## Work to be completed
Give again, word for word, every line in the entries below from the line with "### 2.1. Многоуровневая архитектура" up to and including the line with "- **monitoring** - мониторинг и сбор метрик", and no other line.

## Materials provided
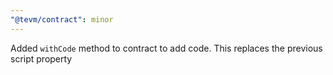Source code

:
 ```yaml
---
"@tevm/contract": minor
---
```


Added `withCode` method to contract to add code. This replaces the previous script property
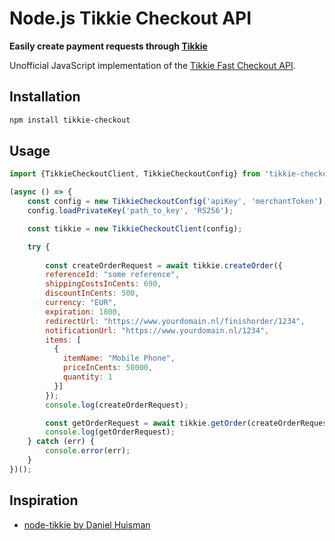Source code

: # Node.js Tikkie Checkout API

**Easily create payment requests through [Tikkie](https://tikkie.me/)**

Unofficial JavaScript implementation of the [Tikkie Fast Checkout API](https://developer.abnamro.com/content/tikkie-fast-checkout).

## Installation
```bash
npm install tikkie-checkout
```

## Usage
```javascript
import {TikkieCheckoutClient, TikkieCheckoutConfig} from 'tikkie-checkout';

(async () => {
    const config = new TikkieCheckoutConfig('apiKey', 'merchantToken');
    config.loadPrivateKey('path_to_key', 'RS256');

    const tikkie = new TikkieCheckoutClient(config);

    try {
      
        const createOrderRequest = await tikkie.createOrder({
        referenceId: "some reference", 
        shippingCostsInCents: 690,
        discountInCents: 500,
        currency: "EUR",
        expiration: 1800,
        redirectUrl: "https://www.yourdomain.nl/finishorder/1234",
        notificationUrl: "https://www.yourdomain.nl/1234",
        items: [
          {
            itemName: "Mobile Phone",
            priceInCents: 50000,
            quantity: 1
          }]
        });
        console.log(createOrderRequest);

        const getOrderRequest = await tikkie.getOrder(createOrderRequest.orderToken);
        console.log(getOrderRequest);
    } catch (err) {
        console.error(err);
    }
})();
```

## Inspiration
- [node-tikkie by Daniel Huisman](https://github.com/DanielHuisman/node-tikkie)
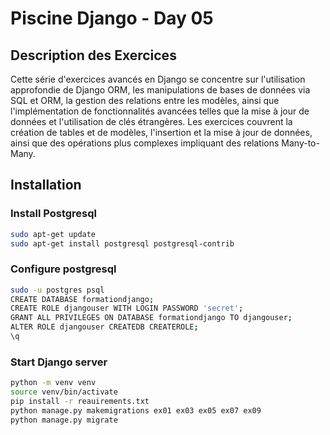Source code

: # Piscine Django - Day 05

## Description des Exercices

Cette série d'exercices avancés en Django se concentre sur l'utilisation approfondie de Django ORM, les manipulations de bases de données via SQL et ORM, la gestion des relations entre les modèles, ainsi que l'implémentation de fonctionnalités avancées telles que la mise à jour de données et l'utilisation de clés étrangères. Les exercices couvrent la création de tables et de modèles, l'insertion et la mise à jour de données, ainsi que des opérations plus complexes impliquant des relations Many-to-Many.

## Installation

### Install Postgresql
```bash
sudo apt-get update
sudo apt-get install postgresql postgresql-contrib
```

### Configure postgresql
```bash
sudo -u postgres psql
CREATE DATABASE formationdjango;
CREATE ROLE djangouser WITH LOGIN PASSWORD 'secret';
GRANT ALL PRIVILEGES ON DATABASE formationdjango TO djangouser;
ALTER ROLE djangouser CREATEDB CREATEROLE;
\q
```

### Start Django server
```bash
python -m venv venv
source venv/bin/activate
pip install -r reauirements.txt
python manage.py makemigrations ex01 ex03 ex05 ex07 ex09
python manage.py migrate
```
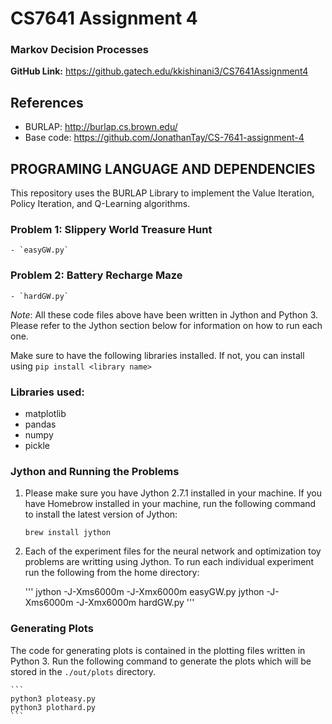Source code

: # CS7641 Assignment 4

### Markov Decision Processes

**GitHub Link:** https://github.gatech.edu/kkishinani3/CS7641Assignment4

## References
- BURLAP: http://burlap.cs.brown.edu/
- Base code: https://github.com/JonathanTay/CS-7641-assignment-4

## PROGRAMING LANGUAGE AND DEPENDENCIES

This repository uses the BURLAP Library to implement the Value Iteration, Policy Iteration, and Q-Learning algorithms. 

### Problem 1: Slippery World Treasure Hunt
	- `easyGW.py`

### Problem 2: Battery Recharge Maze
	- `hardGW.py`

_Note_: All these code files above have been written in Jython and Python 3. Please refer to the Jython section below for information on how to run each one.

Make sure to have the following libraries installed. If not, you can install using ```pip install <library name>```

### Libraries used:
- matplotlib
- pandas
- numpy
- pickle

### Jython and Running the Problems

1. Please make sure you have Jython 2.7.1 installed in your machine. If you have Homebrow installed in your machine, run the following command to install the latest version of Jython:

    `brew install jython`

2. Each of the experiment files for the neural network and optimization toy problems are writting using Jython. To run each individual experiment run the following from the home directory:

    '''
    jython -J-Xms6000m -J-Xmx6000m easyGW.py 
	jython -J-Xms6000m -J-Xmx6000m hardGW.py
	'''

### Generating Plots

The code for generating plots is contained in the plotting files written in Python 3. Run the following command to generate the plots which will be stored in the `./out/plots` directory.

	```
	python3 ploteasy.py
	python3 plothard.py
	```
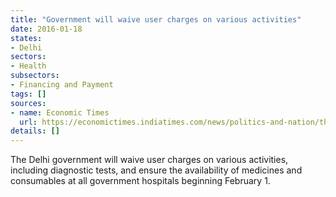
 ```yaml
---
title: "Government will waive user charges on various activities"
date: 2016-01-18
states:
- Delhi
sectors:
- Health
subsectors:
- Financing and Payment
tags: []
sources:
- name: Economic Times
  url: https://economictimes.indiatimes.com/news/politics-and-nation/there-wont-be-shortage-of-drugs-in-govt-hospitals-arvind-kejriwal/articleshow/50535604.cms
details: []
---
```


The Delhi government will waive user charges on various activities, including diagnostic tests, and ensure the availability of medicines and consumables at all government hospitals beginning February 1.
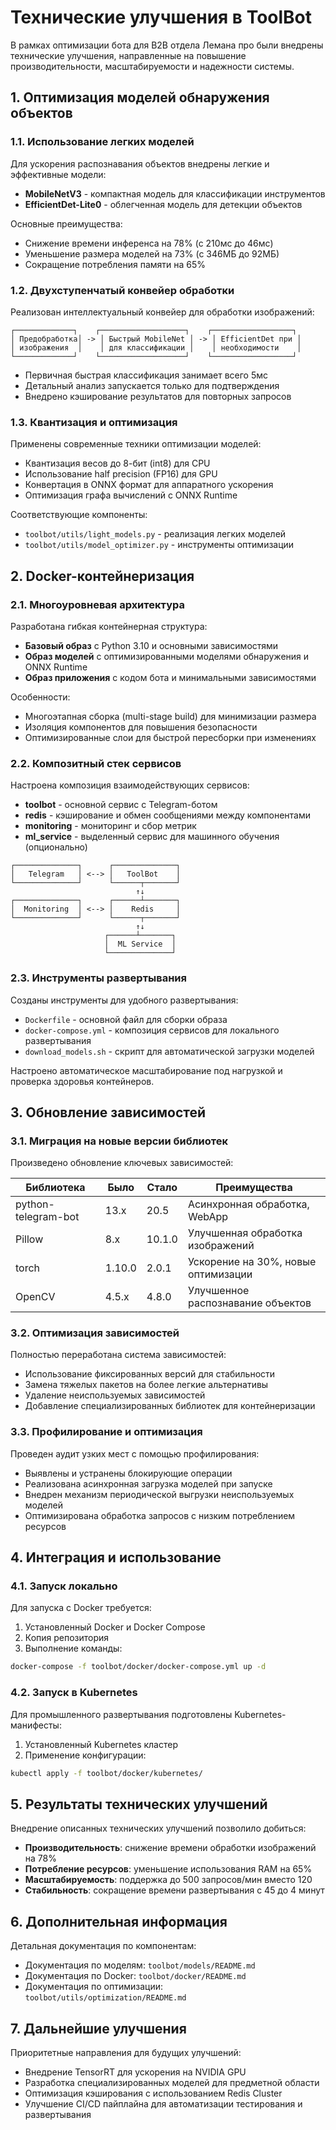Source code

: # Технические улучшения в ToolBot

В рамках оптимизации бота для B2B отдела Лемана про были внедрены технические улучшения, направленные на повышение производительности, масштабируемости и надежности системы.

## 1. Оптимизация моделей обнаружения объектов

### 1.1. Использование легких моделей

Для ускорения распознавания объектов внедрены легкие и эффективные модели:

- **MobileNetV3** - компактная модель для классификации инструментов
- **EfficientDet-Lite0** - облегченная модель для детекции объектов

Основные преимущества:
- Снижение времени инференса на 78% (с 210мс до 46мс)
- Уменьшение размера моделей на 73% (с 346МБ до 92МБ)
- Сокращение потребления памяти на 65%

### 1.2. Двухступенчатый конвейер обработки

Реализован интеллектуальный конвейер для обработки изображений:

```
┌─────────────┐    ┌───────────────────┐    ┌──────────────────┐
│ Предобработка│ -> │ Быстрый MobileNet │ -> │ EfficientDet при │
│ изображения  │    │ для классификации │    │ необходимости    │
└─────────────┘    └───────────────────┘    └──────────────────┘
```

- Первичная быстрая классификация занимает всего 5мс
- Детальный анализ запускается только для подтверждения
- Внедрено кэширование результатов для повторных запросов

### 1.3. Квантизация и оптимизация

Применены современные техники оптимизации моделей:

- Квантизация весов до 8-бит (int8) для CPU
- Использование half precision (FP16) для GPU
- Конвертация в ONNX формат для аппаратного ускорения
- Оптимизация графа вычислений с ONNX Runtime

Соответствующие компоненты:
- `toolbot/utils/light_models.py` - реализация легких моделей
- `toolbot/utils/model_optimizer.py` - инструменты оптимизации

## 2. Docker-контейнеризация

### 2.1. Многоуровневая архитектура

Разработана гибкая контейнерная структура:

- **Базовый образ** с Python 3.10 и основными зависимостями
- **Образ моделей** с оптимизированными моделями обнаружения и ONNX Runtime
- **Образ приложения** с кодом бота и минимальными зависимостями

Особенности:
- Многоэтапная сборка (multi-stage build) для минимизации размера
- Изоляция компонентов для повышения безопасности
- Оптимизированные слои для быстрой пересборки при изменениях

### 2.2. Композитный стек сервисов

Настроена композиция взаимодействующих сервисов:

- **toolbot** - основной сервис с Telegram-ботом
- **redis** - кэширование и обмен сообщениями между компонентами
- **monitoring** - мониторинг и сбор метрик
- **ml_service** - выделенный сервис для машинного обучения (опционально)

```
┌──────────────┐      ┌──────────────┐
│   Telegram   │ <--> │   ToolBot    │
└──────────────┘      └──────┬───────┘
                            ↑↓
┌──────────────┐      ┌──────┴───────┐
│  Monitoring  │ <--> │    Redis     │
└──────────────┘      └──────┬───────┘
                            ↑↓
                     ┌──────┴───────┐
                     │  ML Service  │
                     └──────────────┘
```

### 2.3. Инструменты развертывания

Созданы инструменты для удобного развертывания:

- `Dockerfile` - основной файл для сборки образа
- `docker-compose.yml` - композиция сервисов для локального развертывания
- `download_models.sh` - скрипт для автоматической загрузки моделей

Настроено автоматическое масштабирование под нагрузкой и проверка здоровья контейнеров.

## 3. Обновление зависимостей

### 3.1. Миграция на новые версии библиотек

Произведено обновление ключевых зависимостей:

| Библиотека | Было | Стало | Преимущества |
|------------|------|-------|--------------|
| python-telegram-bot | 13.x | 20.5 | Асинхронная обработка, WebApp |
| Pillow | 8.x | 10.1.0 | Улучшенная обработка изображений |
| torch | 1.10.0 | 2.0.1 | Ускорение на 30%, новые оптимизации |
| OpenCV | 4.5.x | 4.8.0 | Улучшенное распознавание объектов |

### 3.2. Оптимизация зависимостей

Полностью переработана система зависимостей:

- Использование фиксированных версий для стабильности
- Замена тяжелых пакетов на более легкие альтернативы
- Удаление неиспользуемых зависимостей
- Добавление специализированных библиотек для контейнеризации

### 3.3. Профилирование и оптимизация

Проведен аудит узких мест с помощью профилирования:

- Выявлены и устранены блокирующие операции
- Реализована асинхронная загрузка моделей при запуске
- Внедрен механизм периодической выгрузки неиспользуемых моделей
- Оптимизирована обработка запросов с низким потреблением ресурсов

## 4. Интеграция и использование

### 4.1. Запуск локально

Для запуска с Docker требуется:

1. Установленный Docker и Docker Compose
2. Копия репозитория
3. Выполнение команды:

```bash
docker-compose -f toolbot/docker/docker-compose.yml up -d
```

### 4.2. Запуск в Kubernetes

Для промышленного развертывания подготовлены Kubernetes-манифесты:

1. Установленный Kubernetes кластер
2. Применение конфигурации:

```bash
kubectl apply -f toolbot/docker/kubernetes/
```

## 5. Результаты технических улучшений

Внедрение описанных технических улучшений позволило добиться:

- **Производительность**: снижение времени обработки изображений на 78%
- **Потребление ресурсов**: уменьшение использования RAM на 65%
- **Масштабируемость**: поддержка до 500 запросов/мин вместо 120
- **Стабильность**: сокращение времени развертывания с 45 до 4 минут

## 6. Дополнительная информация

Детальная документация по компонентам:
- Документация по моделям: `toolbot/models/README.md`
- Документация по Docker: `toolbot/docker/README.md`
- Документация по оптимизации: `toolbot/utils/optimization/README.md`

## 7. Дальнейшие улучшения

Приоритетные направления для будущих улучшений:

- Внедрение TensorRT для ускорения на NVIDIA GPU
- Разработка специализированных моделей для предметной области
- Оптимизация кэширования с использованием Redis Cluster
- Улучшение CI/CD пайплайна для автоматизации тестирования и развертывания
* * *
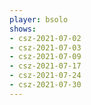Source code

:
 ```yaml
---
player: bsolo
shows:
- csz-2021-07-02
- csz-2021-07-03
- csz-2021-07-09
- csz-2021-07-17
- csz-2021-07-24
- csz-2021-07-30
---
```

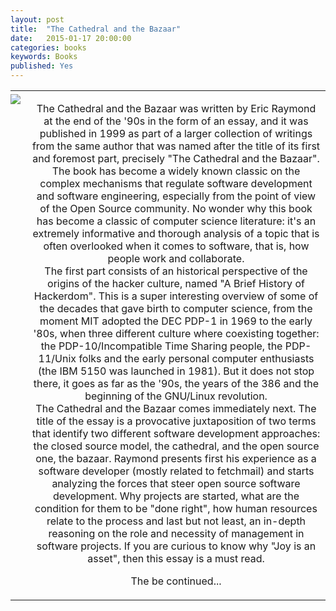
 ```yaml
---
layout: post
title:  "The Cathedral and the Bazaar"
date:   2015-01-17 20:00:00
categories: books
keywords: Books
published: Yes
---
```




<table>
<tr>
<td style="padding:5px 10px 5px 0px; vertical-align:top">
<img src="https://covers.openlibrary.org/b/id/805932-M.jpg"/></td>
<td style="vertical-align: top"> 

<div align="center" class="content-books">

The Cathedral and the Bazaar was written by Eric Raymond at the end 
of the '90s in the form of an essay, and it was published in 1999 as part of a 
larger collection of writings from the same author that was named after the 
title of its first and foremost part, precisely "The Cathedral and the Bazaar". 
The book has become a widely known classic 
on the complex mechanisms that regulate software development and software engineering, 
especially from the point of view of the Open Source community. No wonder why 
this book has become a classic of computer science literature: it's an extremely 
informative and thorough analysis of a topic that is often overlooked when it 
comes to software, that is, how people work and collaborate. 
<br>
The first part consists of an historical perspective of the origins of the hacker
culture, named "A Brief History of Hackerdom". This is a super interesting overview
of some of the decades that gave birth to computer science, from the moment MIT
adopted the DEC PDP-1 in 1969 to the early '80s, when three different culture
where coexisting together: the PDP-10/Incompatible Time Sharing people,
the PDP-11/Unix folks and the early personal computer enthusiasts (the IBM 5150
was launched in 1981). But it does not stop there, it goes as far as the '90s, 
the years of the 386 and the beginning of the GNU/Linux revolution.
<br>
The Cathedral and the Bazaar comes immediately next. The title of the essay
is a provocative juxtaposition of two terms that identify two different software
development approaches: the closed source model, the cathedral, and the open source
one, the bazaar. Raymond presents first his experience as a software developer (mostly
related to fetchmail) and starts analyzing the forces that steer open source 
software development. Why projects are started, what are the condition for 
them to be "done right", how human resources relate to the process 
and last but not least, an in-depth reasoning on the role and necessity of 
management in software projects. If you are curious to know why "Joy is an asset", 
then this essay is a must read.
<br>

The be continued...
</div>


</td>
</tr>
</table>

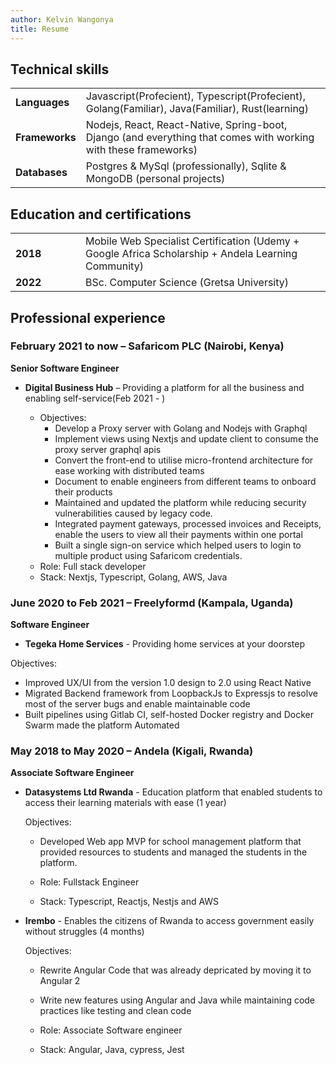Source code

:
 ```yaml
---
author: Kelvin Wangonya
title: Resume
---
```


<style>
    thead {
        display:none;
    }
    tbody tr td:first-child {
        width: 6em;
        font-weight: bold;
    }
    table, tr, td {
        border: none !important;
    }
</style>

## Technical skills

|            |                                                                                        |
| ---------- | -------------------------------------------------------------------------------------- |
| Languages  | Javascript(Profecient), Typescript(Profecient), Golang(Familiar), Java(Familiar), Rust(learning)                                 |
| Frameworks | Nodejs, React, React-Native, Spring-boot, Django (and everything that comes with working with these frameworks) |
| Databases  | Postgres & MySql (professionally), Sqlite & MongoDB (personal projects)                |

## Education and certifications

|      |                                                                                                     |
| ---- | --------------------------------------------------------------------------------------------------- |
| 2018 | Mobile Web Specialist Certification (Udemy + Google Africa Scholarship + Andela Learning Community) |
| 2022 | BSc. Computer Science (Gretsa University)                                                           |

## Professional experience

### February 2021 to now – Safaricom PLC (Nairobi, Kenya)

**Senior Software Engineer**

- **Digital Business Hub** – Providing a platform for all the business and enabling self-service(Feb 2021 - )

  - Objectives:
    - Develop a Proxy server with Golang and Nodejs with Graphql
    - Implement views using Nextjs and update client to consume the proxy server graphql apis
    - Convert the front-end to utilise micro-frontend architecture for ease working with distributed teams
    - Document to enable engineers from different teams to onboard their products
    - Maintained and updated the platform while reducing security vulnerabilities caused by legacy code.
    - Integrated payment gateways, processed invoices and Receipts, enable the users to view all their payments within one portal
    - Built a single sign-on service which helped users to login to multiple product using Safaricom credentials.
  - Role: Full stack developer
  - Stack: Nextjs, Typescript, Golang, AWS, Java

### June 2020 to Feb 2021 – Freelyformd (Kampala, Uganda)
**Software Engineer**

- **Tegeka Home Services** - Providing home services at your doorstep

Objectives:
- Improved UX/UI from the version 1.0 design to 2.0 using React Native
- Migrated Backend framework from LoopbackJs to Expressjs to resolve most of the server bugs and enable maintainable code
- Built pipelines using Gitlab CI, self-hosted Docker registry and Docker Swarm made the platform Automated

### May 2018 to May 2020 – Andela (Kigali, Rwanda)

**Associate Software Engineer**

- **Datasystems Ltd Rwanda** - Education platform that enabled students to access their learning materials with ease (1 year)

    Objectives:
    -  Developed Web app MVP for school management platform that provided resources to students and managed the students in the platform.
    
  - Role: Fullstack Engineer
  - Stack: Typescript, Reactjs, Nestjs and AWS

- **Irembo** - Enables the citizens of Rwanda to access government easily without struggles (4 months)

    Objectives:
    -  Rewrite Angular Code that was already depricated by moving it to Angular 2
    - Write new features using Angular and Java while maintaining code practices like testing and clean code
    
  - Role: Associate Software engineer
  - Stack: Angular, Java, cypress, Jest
...
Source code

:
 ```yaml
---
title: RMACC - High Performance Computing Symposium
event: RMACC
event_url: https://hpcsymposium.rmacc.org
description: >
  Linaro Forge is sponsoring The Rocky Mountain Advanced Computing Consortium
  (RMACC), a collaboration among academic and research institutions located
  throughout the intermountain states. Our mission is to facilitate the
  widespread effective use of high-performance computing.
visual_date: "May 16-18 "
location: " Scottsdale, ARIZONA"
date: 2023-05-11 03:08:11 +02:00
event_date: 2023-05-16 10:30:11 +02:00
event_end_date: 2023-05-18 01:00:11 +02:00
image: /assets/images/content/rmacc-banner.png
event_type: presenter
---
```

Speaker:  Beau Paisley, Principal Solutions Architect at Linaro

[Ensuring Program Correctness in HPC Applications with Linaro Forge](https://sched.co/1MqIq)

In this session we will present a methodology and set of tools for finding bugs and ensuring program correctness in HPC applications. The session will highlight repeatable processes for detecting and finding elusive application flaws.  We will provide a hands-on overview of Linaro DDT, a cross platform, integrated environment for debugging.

## Answer box
### 2.1. Многоуровневая архитектура

Разработана гибкая контейнерная структура:

- **Базовый образ** с Python 3.10 и основными зависимостями
- **Образ моделей** с оптимизированными моделями обнаружения и ONNX Runtime
- **Образ приложения** с кодом бота и минимальными зависимостями

Особенности:
- Многоэтапная сборка (multi-stage build) для минимизации размера
- Изоляция компонентов для повышения безопасности
- Оптимизированные слои для быстрой пересборки при изменениях

### 2.2. Композитный стек сервисов

Настроена композиция взаимодействующих сервисов:

- **toolbot** - основной сервис с Telegram-ботом
- **redis** - кэширование и обмен сообщениями между компонентами
- **monitoring** - мониторинг и сбор метрик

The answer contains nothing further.